Urban Outfitter playlists could be improved with dead genres

Genres are inescapable. We feel a need to classify stuff, so we create stuff to classify stuff with and call it good. I think there is one seriously good dead genre of music that, if revived, would make people today freak out and would give today’s music the soul it so desperately needs.

That genre is, by name, outsider music. Outsider music is, at its most basic level, music that is not commercially successful. Hip, right? Wrong. The hipster rock of today, while not commercially successful, is  incredibly aware of its lack of commercial success. Don’t get me wrong; who doesn’t enjoy a good session with a favorite vinyl by The Books, Pond or Foxygen to set the mood?
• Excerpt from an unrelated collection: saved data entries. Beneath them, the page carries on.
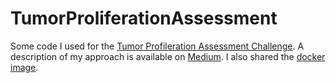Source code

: # TumorProliferationAssessment
Some code I used for the [Tumor Profileration Assessment Challenge](http://tupac.tue-image.nl/). A description of my approach is available on [Medium](https://medium.com/@LMDenys/training-convolutional-neural-networks-to-assist-pathologists-79a8188eb75d#.sl2rlx42p). I also shared the [docker image](https://hub.docker.com/r/ldenys/pathologydeeplearning/).
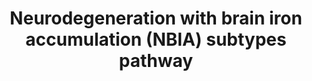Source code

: ---
annotations:
- id: CL:0000540
  parent: animal cell
  type: Cell Type Ontology
  value: neuron
- id: PW:0000013
  parent: disease pathway
  type: Pathway Ontology
  value: disease pathway
- id: DOID:0110734
  parent: null
  type: Disease Ontology
  value: neurodegeneration with brain iron accumulation
authors:
- GMKeulen
- DeSl
- Egonw
- Fehrhart
- Khanspers
- MaintBot
- Marvin M2
- Mkutmon
communities:
- RareDiseases
description: Neurodegeneration with brain iron accumulation (NBIA) is an umbrella
  term for 12 disease subtypes, all characterized by the build-up of iron within the
  brain. One of these subtypes is beta-propeller protein-associated neurodegeneration
  (BPAN) caused by a mutation in the WDR45 gene. This protein is involved in the autophagy
  pathway; the exact mechanism is still unknown. Other NBIA subtypes are PKAN, CoPAN,
  and FAHN. PKAN and CoPAN are involved in Coenzyme A synthesis within mitochondria
  and FAHN is found in myelin synthesis. Dysfunctioning of these pathways leads to
  a phenotype characterized by developmental delay and intellectual disabilities.
  Nevertheless, the exact relation between mutation and phenotype remains unknown.
last-edited: 2021-05-27
organisms:
- Homo sapiens
redirect_from:
- /index.php/Pathway:WP4577
- /instance/WP4577
revision: null
schema-jsonld:
- '@context': https://schema.org/
  '@id': https://wikipathways.github.io/pathways/WP4577.html
  '@type': Dataset
  creator:
    '@type': Organization
    name: WikiPathways
  description: Neurodegeneration with brain iron accumulation (NBIA) is an umbrella
    term for 12 disease subtypes, all characterized by the build-up of iron within
    the brain. One of these subtypes is beta-propeller protein-associated neurodegeneration
    (BPAN) caused by a mutation in the WDR45 gene. This protein is involved in the
    autophagy pathway; the exact mechanism is still unknown. Other NBIA subtypes are
    PKAN, CoPAN, and FAHN. PKAN and CoPAN are involved in Coenzyme A synthesis within
    mitochondria and FAHN is found in myelin synthesis. Dysfunctioning of these pathways
    leads to a phenotype characterized by developmental delay and intellectual disabilities.
    Nevertheless, the exact relation between mutation and phenotype remains unknown.
  keywords:
  - (2R)-2-hydroxy fatty acid anion
  - (R)-4'-
  - (R)-pantothenate
  - -CoA
  - 1,2-saturated fatty acid
  - 3'-dephospho
  - 3-Dehydrosphinganine
  - 4'-phosphate
  - ACACA
  - AKT1S1
  - AMPK
  - ATG10
  - ATG101
  - ATG12
  - ATG13
  - ATG14
  - ATG16L1
  - ATG2A
  - ATG3
  - ATG4
  - ATG5
  - ATG7
  - ATP13A2
  - BECN1
  - C19orf12
  - COASY
  - CP
  - Coenzyme A
  - 'D-pantetheine '
  - DCAF17
  - DEPTOR
  - FA2H
  - FTL
  - Fe(II)-cytochrome b5
  - Fe(III)-cytochrome b5
  - GTPBP2
  - L-cysteine
  - L-serine
  - LC3
  - LKB1
  - MECP2
  - MLST8
  - MTOR
  - N-[(R)-4'-Phospho
  - PANK2
  - PIK3C3
  - PIK3R4
  - PLA2G6
  - Palmitoyl-CoA
  - Pathway
  - PtdIns3P
  - RB1CC1
  - RHEB
  - RPTOR
  - SCPx
  - SPTLC1
  - 'Sphingolipid metabolism '
  - TSC1
  - TSC2
  - ULK1
  - WDR45
  - WIPI1
  - WIPI2
  - acetyl-CoA
  - ceramide
  - dihydroceramide
  - dihydrosphingosine
  - dihydroxysphingolipids
  - diphosphate
  - malonyl-CoA
  - pantothenoyl]-L-cysteine
  - phosphopantothenate
  - sphingolipids
  - sphingomyelin
  license: CC0
  name: Neurodegeneration with brain iron accumulation (NBIA) subtypes pathway
seo: CreativeWork
title: Neurodegeneration with brain iron accumulation (NBIA) subtypes pathway
wpid: WP4577
---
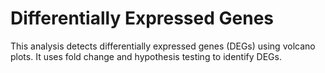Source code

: # Differentially Expressed Genes

This analysis detects differentially expressed genes (DEGs) using volcano plots. It uses fold change and hypothesis testing to identify DEGs.
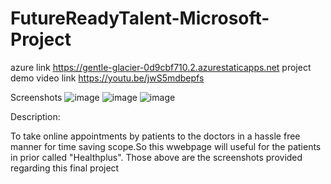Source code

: # FutureReadyTalent-Microsoft-Project
azure link https://gentle-glacier-0d9cbf710.2.azurestaticapps.net
project demo video link https://youtu.be/jwS5mdbepfs

Screenshots
![image](https://user-images.githubusercontent.com/79399777/202853379-78f71d73-a6fa-43ea-a3e2-34c8559070fb.png)
![image](https://user-images.githubusercontent.com/79399777/202853408-26147640-2d2f-4210-bac2-e9315472ef1e.png)
![image](https://user-images.githubusercontent.com/79399777/202853413-040d025d-cb04-4d45-97d4-9547169008e8.png)


Description:

To take online appointments by patients to the doctors in a hassle free manner for time saving scope.So this wwebpage will useful for the patients in prior called "Healthplus".
Those above are the screenshots provided regarding this final project
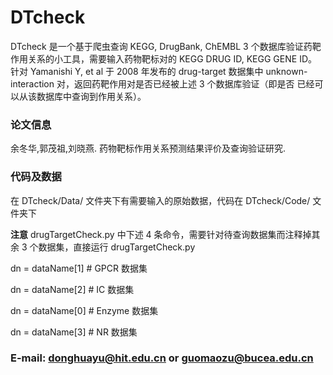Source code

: # DTcheck
DTcheck 是一个基于爬虫查询 KEGG, DrugBank, ChEMBL  3 个数据库验证药靶作用关系的小工具，需要输入药物靶标对的 KEGG DRUG ID, KEGG GENE ID。
针对 Yamanishi Y, et al 于 2008 年发布的 drug-target 数据集中 unknown-interaction 对，返回药靶作用对是否已经被上述 3 个数据库验证（即是否
已经可以从该数据库中查询到作用关系）。

### 论文信息
余冬华,郭茂祖,刘晓燕. 药物靶标作用关系预测结果评价及查询验证研究.

### 代码及数据
在 DTcheck/Data/ 文件夹下有需要输入的原始数据，代码在 DTcheck/Code/ 文件夹下

**注意** drugTargetCheck.py 中下述 4 条命令，需要针对待查询数据集而注释掉其余 3 个数据集，直接运行 drugTargetCheck.py 

 dn = dataName[1]      # GPCR 数据集
 
 dn = dataName[2]      # IC 数据集
 
 dn = dataName[0]      # Enzyme 数据集
 
 dn = dataName[3]      # NR 数据集
 
 ### E-mail: donghuayu@hit.edu.cn or guomaozu@bucea.edu.cn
Indie music of today is, by and large, great stuff — certainly of a higher caliber than the mass-produced, EDM-laced arenapop variety a la Katy Perry and Miley Cyrus.

The point is, today’s indie musicians could learn a great deal about dropping expectations and making music for music’s sake from the freewheeling outsider music tunemasters of yore, such as Captain Beefheart and Roky Erickson. As a side note, two out of three of the recent reissues of Roky’s solo albums got Best New Reissue on Pitchfork. I read Pitchfork only ironically, of course. See Anthony Fantano at The Needle Drop channel on YouTube for wholesome album reviews.
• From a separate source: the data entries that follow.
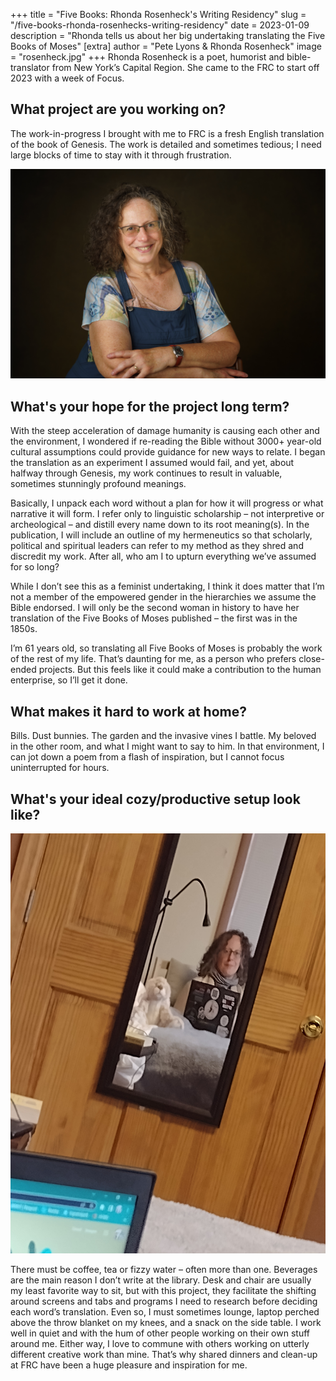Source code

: +++
title = "Five Books: Rhonda Rosenheck's Writing Residency"
slug = "/five-books-rhonda-rosenhecks-writing-residency"
date = 2023-01-09
description = "Rhonda tells us about her big undertaking translating the Five Books of Moses"
[extra]
author = "Pete Lyons & Rhonda Rosenheck"
image = "rosenheck.jpg"
+++
Rhonda Rosenheck is a poet, humorist and bible-translator from New York’s Capital Region. She came to the FRC to start off 2023 with a week of Focus. 

## What project are you working on?

The work-in-progress I brought with me to FRC is a fresh English translation of the book of Genesis. The work is detailed and sometimes tedious; I need large blocks of time to stay with it through frustration. 

![Rhonda Rosenheck](rosenheck.jpg)

## What's your hope for the project long term?

With the steep acceleration of damage humanity is causing each other and the environment, I wondered if re-reading the Bible without 3000+ year-old cultural assumptions could provide guidance for new ways to relate. I began the translation as an experiment I assumed would fail, and yet, about halfway through Genesis, my work continues to result in valuable, sometimes stunningly profound meanings. 

Basically, I unpack each word without a plan for how it will progress or what narrative it will form. I refer only to linguistic scholarship – not interpretive or archeological – and distill every name down to its root meaning(s). In the publication, I will include an outline of my hermeneutics so that scholarly, political and spiritual leaders can refer to my method as they shred and discredit my work. After all, who am I to upturn everything we’ve assumed for so long? 

While I don’t see this as a feminist undertaking, I think it does matter that I’m not a member of the empowered gender in the hierarchies we assume the Bible endorsed. I will only be the second woman in history to have her translation of the Five Books of Moses published – the first was in the 1850s. 

I’m 61 years old, so translating all Five Books of Moses is probably the work of the rest of my life. That’s daunting for me, as a person who prefers close-ended projects. But this feels like it could make a contribution to the human enterprise, so I’ll get it done. 

## What makes it hard to work at home?

Bills. Dust bunnies. The garden and the invasive vines I battle. My beloved in the other room, and what I might want to say to him. In that environment, I can jot down a poem from a flash of inspiration, but I cannot focus uninterrupted for hours. 

## What's your ideal cozy/productive setup look like? 

![Rhonda's cozy writing setup](mirror.jpg)

There must be coffee, tea or fizzy water – often more than one. Beverages are the main reason I don’t write at the library. Desk and chair are usually my least favorite way to sit, but with this project, they facilitate the shifting around screens and tabs and programs I need to research before deciding each word’s translation. Even so, I must sometimes lounge, laptop perched above the throw blanket on my knees, and a snack on the side table. I work well in quiet and with the hum of other people working on their own stuff around me. Either way, I love to commune with others working on utterly different creative work than mine. That’s why shared dinners and clean-up at FRC have been a huge pleasure and inspiration for me.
The Captain and Roky both had one thing in common: they did not care what anyone thought of their music. Consequently, they made some of the most interesting, bizarre, and captivating music of all time. Captain Beefheart’s vivid epics sound like spastic, severely twisted bedtime stories told by a schizophrenic gnome on a heroic dose of LSD. Roky Erickson’s frantic ramblings about zombies and monsters call to mind something along the lines of the Cars do Edgar Allan Poe on an even more Herculean dose of LSD. Check out “Trout Mask Replica” by Captain Beefheart and “The Evil One” by Roky Erickson. Seriously.
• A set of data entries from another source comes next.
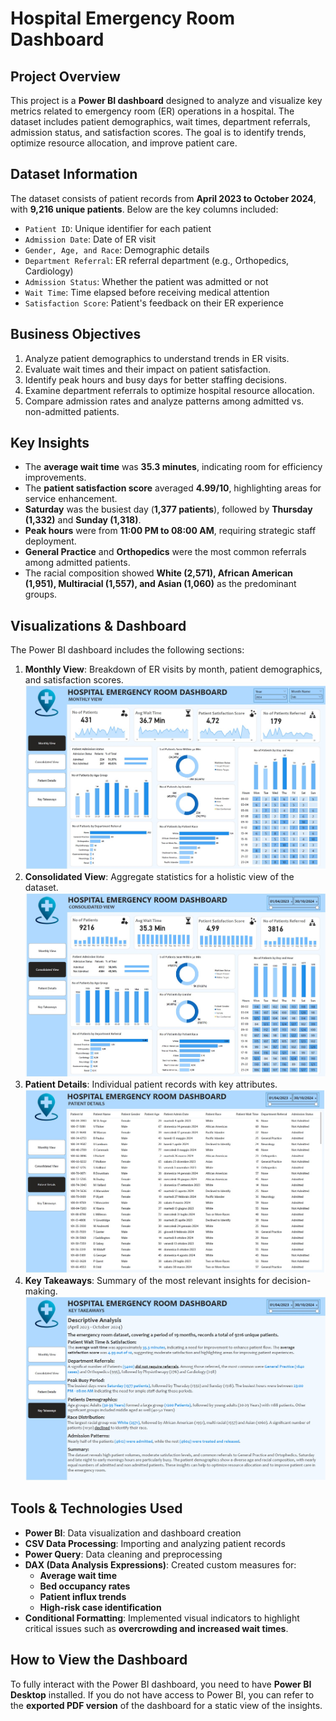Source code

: # Hospital Emergency Room Dashboard

##  Project Overview
This project is a **Power BI dashboard** designed to analyze and visualize key metrics related to emergency room (ER) operations in a hospital. The dataset includes patient demographics, wait times, department referrals, admission status, and satisfaction scores. The goal is to identify trends, optimize resource allocation, and improve patient care.

##  Dataset Information
The dataset consists of patient records from **April 2023 to October 2024**, with **9,216 unique patients**. Below are the key columns included:

- `Patient ID`: Unique identifier for each patient
- `Admission Date`: Date of ER visit
- `Gender, Age, and Race`: Demographic details
- `Department Referral`: ER referral department (e.g., Orthopedics, Cardiology)
- `Admission Status`: Whether the patient was admitted or not
- `Wait Time`: Time elapsed before receiving medical attention
- `Satisfaction Score`: Patient's feedback on their ER experience

##  Business Objectives
1. Analyze patient demographics to understand trends in ER visits.
2. Evaluate wait times and their impact on patient satisfaction.
3. Identify peak hours and busy days for better staffing decisions.
4. Examine department referrals to optimize hospital resource allocation.
5. Compare admission rates and analyze patterns among admitted vs. non-admitted patients.

##  Key Insights
- The **average wait time** was **35.3 minutes**, indicating room for efficiency improvements.
- The **patient satisfaction score** averaged **4.99/10**, highlighting areas for service enhancement.
- **Saturday** was the busiest day (**1,377 patients**), followed by **Thursday (1,332)** and **Sunday (1,318)**.
- **Peak hours** were from **11:00 PM to 08:00 AM**, requiring strategic staff deployment.
- **General Practice** and **Orthopedics** were the most common referrals among admitted patients.
- The racial composition showed **White (2,571), African American (1,951), Multiracial (1,557), and Asian (1,060)** as the predominant groups.

##  Visualizations & Dashboard
The Power BI dashboard includes the following sections:
1. **Monthly View**: Breakdown of ER visits by month, patient demographics, and satisfaction scores.
![MonthlyView](https://github.com/vincenzomaltese/Hospital-Emergency-Room-Dashboard/blob/main/images/monthly_view.jpg)
2. **Consolidated View**: Aggregate statistics for a holistic view of the dataset.
![ConsolidatedView](https://github.com/vincenzomaltese/Hospital-Emergency-Room-Dashboard/blob/main/images/consolidated_view.jpg)
3. **Patient Details**: Individual patient records with key attributes.
![PatientDetails](https://github.com/vincenzomaltese/Hospital-Emergency-Room-Dashboard/blob/main/images/patient_details.jpg)
4. **Key Takeaways**: Summary of the most relevant insights for decision-making.
![KeyTakeaways](https://github.com/vincenzomaltese/Hospital-Emergency-Room-Dashboard/blob/main/images/key_takeaways.jpg)

##  Tools & Technologies Used
- **Power BI**: Data visualization and dashboard creation
- **CSV Data Processing**: Importing and analyzing patient records
- **Power Query**: Data cleaning and preprocessing
- **DAX (Data Analysis Expressions)**: Created custom measures for:
  - **Average wait time**
  - **Bed occupancy rates**
  - **Patient influx trends**
  - **High-risk case identification**
- **Conditional Formatting**: Implemented visual indicators to highlight critical issues such as **overcrowding and increased wait times**.

##  How to View the Dashboard
To fully interact with the Power BI dashboard, you need to have **Power BI Desktop** installed. If you do not have access to Power BI, you can refer to the **exported PDF version** of the dashboard for a static view of the insights.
Essentially, the musicians of today that appeal to the audiophile’s palate would be wise to focus more on the passion behind their craft than the washed out images of themselves smoking cigarettes in obscure locations — with the exception of Mac DeMarco, because he is single-handedly resurrecting the grooves of Steely Dan and the combination of cigarettes and obscure locations are inseparable from his aesthetic; see “Ode to Viceroy.”

Instructions on resurrecting outsider music: take an average Urban Outfitters playlist, pick a band at random and throw it in the mud. Then drop its instruments down a flight of stairs. Then kick it around and make it listen exclusively to obscure 60s albums for a year. Then let it make music. Move on to next Urban playlist band. Repeat.